## GOAL OF THE EXERCISE
Go through the data from its first line and retype each line, stopping once the line containing "We examined the" has been retyped.

## MATERIALS PROVIDED
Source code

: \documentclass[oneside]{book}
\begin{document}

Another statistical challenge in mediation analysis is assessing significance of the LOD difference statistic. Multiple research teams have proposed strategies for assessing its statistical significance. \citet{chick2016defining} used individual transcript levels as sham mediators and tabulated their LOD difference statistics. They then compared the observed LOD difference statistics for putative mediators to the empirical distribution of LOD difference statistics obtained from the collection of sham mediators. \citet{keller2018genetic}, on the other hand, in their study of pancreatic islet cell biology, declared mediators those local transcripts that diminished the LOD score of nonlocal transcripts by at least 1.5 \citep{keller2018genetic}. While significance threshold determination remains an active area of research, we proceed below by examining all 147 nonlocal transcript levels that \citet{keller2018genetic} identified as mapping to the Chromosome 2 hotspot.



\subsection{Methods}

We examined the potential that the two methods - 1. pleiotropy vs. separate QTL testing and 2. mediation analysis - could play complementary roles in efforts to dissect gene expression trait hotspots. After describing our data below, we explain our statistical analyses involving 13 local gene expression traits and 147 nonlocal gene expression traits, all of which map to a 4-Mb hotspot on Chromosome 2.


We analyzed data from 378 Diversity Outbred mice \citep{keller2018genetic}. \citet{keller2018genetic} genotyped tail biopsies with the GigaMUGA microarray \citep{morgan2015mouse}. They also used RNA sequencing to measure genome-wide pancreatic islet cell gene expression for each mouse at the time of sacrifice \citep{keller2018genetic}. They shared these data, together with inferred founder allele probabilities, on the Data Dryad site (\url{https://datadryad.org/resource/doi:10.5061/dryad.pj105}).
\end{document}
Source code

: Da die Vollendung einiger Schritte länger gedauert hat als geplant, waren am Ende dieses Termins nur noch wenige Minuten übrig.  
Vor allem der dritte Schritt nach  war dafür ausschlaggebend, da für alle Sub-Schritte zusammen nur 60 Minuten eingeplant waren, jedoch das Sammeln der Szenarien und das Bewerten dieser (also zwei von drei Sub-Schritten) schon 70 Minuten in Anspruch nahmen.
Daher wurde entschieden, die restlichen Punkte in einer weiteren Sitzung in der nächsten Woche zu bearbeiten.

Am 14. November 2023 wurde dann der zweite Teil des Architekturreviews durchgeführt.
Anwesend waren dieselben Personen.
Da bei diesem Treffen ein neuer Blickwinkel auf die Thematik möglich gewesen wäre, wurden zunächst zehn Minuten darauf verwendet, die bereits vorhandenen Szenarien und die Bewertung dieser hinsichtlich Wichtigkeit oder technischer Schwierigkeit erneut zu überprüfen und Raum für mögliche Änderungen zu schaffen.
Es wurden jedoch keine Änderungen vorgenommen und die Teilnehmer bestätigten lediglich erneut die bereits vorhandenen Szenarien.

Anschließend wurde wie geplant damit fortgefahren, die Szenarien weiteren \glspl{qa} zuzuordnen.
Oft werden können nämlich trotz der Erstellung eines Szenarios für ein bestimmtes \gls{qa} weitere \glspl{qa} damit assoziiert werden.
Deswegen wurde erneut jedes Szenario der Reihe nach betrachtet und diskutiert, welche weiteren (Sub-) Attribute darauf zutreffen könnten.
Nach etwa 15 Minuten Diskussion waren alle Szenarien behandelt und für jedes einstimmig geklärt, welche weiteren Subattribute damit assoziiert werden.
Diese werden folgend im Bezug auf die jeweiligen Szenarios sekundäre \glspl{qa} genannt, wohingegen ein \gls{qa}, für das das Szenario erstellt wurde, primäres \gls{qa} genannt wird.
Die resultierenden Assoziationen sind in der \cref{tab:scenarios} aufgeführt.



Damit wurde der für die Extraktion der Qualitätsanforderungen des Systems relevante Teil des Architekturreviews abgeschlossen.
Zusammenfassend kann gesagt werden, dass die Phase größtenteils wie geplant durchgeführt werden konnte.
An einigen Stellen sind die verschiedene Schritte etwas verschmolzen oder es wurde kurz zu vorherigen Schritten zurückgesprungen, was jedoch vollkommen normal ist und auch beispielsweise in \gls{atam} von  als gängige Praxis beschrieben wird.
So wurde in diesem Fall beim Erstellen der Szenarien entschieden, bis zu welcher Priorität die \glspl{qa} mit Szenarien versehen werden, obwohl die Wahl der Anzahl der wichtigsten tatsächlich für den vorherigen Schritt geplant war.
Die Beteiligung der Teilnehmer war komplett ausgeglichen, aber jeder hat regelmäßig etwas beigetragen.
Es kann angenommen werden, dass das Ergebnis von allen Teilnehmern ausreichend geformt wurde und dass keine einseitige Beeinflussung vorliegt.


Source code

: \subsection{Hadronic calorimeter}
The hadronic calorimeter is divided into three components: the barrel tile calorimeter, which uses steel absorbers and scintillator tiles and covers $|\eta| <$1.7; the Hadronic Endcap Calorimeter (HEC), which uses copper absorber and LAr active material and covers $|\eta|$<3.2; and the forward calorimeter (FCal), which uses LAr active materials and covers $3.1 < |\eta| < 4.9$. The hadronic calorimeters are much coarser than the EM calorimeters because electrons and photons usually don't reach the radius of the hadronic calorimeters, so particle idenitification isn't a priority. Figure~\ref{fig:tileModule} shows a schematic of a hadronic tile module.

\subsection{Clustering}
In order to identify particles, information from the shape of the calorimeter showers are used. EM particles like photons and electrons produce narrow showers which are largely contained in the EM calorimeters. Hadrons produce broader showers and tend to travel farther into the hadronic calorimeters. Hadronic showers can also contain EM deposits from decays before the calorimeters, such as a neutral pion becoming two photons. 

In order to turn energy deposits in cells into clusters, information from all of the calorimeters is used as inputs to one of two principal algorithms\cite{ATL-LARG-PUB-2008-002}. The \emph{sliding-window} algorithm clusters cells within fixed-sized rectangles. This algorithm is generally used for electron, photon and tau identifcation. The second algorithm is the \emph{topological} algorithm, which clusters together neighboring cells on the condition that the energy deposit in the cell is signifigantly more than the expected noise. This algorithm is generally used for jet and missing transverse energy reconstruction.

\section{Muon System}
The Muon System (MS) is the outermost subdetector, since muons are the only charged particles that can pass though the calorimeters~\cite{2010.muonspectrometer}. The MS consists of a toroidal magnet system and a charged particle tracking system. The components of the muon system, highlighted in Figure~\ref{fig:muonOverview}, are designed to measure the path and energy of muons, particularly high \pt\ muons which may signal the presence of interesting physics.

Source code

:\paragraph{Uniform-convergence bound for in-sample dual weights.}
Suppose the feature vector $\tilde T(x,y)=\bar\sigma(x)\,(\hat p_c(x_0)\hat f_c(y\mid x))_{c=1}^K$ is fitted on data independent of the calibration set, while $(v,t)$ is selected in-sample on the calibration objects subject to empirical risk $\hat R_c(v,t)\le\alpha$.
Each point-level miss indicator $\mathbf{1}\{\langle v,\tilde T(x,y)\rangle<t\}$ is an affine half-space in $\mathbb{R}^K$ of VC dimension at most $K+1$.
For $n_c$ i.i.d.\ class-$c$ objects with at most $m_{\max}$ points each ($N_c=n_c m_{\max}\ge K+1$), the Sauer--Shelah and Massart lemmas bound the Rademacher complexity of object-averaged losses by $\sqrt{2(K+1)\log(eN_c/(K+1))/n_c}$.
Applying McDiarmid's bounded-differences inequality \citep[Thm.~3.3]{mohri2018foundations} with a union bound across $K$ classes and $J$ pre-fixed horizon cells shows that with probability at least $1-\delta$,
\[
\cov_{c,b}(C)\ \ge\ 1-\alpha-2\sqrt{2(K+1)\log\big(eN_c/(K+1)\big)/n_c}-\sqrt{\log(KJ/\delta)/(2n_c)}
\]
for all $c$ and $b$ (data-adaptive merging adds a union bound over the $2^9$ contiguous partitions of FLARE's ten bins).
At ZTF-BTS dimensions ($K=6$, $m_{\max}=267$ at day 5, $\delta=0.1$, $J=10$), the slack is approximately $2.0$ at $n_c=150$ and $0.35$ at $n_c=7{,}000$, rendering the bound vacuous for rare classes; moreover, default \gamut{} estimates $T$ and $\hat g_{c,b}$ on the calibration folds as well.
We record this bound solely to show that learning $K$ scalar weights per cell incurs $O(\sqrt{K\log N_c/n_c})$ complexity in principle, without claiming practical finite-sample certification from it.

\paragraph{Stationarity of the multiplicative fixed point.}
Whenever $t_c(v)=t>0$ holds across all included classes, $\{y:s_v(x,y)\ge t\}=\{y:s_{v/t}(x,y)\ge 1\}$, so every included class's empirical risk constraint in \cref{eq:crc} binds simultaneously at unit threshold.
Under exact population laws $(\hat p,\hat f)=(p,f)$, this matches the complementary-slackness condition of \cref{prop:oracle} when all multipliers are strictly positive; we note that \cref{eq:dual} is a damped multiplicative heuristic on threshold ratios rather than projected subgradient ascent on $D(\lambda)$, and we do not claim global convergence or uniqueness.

## WRITTEN SOLUTION
Source code

: \documentclass[oneside]{book}
\begin{document}

Another statistical challenge in mediation analysis is assessing significance of the LOD difference statistic. Multiple research teams have proposed strategies for assessing its statistical significance. \citet{chick2016defining} used individual transcript levels as sham mediators and tabulated their LOD difference statistics. They then compared the observed LOD difference statistics for putative mediators to the empirical distribution of LOD difference statistics obtained from the collection of sham mediators. \citet{keller2018genetic}, on the other hand, in their study of pancreatic islet cell biology, declared mediators those local transcripts that diminished the LOD score of nonlocal transcripts by at least 1.5 \citep{keller2018genetic}. While significance threshold determination remains an active area of research, we proceed below by examining all 147 nonlocal transcript levels that \citet{keller2018genetic} identified as mapping to the Chromosome 2 hotspot.



\subsection{Methods}

We examined the potential that the two methods - 1. pleiotropy vs. separate QTL testing and 2. mediation analysis - could play complementary roles in efforts to dissect gene expression trait hotspots. After describing our data below, we explain our statistical analyses involving 13 local gene expression traits and 147 nonlocal gene expression traits, all of which map to a 4-Mb hotspot on Chromosome 2.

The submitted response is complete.